--- ACTIVITY ---
Output, exactly and in full, the entries that appear below.

Stored data

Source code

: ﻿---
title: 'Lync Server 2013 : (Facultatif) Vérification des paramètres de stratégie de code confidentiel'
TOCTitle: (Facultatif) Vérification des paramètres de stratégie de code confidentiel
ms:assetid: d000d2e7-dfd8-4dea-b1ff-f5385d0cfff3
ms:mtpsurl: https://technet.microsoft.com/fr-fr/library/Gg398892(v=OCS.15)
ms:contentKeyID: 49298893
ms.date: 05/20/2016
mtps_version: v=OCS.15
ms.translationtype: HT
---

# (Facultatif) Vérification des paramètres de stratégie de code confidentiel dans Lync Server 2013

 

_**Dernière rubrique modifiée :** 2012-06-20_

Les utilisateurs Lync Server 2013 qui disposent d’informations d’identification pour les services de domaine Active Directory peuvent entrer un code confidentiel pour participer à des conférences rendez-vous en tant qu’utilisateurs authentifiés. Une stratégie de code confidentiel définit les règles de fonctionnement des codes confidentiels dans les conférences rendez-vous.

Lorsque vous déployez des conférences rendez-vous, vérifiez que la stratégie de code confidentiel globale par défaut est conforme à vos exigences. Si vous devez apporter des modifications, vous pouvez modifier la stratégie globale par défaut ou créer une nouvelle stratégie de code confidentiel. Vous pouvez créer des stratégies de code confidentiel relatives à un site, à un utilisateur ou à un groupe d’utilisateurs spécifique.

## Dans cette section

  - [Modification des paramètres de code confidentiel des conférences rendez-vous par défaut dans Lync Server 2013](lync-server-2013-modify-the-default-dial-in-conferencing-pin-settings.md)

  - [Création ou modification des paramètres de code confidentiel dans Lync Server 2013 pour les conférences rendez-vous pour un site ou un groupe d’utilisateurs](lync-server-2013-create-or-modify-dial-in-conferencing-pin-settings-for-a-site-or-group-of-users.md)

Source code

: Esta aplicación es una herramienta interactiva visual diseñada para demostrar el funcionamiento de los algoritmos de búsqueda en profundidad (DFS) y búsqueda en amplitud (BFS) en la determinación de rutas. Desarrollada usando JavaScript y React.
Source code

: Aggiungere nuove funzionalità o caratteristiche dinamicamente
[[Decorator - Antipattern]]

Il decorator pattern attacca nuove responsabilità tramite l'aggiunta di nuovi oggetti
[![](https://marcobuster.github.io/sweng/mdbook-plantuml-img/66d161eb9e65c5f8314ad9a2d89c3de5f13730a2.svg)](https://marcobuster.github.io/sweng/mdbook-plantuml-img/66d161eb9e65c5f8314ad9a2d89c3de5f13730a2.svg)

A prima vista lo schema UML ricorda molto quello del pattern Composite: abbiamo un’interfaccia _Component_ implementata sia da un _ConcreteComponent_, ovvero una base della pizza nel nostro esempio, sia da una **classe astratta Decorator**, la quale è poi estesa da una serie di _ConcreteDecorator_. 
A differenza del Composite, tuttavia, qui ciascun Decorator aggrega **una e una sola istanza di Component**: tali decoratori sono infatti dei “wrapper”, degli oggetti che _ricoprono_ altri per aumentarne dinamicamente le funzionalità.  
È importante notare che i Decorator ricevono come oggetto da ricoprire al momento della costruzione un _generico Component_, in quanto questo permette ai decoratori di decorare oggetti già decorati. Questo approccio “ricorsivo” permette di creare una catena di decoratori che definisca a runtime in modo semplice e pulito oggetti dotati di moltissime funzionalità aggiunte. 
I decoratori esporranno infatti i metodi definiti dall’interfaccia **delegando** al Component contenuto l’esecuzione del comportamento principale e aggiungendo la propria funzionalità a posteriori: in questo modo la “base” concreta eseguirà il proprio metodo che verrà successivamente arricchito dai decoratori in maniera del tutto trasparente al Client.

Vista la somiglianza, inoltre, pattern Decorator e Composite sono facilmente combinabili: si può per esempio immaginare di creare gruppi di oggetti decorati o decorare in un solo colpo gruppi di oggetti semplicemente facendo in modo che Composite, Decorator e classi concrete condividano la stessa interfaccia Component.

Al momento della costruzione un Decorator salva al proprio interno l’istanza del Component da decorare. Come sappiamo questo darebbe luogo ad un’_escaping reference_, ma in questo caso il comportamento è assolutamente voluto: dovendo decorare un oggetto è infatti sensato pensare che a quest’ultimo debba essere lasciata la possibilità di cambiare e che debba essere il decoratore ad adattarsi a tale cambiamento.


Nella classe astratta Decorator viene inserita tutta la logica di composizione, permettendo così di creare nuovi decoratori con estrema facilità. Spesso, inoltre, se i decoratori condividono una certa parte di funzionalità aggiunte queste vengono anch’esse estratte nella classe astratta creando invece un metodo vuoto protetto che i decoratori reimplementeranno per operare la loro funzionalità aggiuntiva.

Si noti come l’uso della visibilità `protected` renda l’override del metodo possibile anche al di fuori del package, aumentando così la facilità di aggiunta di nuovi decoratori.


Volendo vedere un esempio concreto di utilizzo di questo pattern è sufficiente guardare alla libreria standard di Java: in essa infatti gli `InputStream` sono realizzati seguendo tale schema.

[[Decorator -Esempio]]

--- ANSWER FOR THE TASK ---
Source code

: ﻿---
title: 'Lync Server 2013 : (Facultatif) Vérification des paramètres de stratégie de code confidentiel'
TOCTitle: (Facultatif) Vérification des paramètres de stratégie de code confidentiel
ms:assetid: d000d2e7-dfd8-4dea-b1ff-f5385d0cfff3
ms:mtpsurl: https://technet.microsoft.com/fr-fr/library/Gg398892(v=OCS.15)
ms:contentKeyID: 49298893
ms.date: 05/20/2016
mtps_version: v=OCS.15
ms.translationtype: HT
---

# (Facultatif) Vérification des paramètres de stratégie de code confidentiel dans Lync Server 2013

 

_**Dernière rubrique modifiée :** 2012-06-20_

Les utilisateurs Lync Server 2013 qui disposent d’informations d’identification pour les services de domaine Active Directory peuvent entrer un code confidentiel pour participer à des conférences rendez-vous en tant qu’utilisateurs authentifiés. Une stratégie de code confidentiel définit les règles de fonctionnement des codes confidentiels dans les conférences rendez-vous.

Lorsque vous déployez des conférences rendez-vous, vérifiez que la stratégie de code confidentiel globale par défaut est conforme à vos exigences. Si vous devez apporter des modifications, vous pouvez modifier la stratégie globale par défaut ou créer une nouvelle stratégie de code confidentiel. Vous pouvez créer des stratégies de code confidentiel relatives à un site, à un utilisateur ou à un groupe d’utilisateurs spécifique.

## Dans cette section

  - [Modification des paramètres de code confidentiel des conférences rendez-vous par défaut dans Lync Server 2013](lync-server-2013-modify-the-default-dial-in-conferencing-pin-settings.md)

  - [Création ou modification des paramètres de code confidentiel dans Lync Server 2013 pour les conférences rendez-vous pour un site ou un groupe d’utilisateurs](lync-server-2013-create-or-modify-dial-in-conferencing-pin-settings-for-a-site-or-group-of-users.md)

Source code

: Esta aplicación es una herramienta interactiva visual diseñada para demostrar el funcionamiento de los algoritmos de búsqueda en profundidad (DFS) y búsqueda en amplitud (BFS) en la determinación de rutas. Desarrollada usando JavaScript y React.
Source code

: Aggiungere nuove funzionalità o caratteristiche dinamicamente
[[Decorator - Antipattern]]

Il decorator pattern attacca nuove responsabilità tramite l'aggiunta di nuovi oggetti
[![](https://marcobuster.github.io/sweng/mdbook-plantuml-img/66d161eb9e65c5f8314ad9a2d89c3de5f13730a2.svg)](https://marcobuster.github.io/sweng/mdbook-plantuml-img/66d161eb9e65c5f8314ad9a2d89c3de5f13730a2.svg)

A prima vista lo schema UML ricorda molto quello del pattern Composite: abbiamo un’interfaccia _Component_ implementata sia da un _ConcreteComponent_, ovvero una base della pizza nel nostro esempio, sia da una **classe astratta Decorator**, la quale è poi estesa da una serie di _ConcreteDecorator_. 
A differenza del Composite, tuttavia, qui ciascun Decorator aggrega **una e una sola istanza di Component**: tali decoratori sono infatti dei “wrapper”, degli oggetti che _ricoprono_ altri per aumentarne dinamicamente le funzionalità.  
È importante notare che i Decorator ricevono come oggetto da ricoprire al momento della costruzione un _generico Component_, in quanto questo permette ai decoratori di decorare oggetti già decorati. Questo approccio “ricorsivo” permette di creare una catena di decoratori che definisca a runtime in modo semplice e pulito oggetti dotati di moltissime funzionalità aggiunte. 
I decoratori esporranno infatti i metodi definiti dall’interfaccia **delegando** al Component contenuto l’esecuzione del comportamento principale e aggiungendo la propria funzionalità a posteriori: in questo modo la “base” concreta eseguirà il proprio metodo che verrà successivamente arricchito dai decoratori in maniera del tutto trasparente al Client.

Vista la somiglianza, inoltre, pattern Decorator e Composite sono facilmente combinabili: si può per esempio immaginare di creare gruppi di oggetti decorati o decorare in un solo colpo gruppi di oggetti semplicemente facendo in modo che Composite, Decorator e classi concrete condividano la stessa interfaccia Component.

Al momento della costruzione un Decorator salva al proprio interno l’istanza del Component da decorare. Come sappiamo questo darebbe luogo ad un’_escaping reference_, ma in questo caso il comportamento è assolutamente voluto: dovendo decorare un oggetto è infatti sensato pensare che a quest’ultimo debba essere lasciata la possibilità di cambiare e che debba essere il decoratore ad adattarsi a tale cambiamento.


Nella classe astratta Decorator viene inserita tutta la logica di composizione, permettendo così di creare nuovi decoratori con estrema facilità. Spesso, inoltre, se i decoratori condividono una certa parte di funzionalità aggiunte queste vengono anch’esse estratte nella classe astratta creando invece un metodo vuoto protetto che i decoratori reimplementeranno per operare la loro funzionalità aggiuntiva.

Si noti come l’uso della visibilità `protected` renda l’override del metodo possibile anche al di fuori del package, aumentando così la facilità di aggiunta di nuovi decoratori.


Volendo vedere un esempio concreto di utilizzo di questo pattern è sufficiente guardare alla libreria standard di Java: in essa infatti gli `InputStream` sono realizzati seguendo tale schema.

[[Decorator -Esempio]]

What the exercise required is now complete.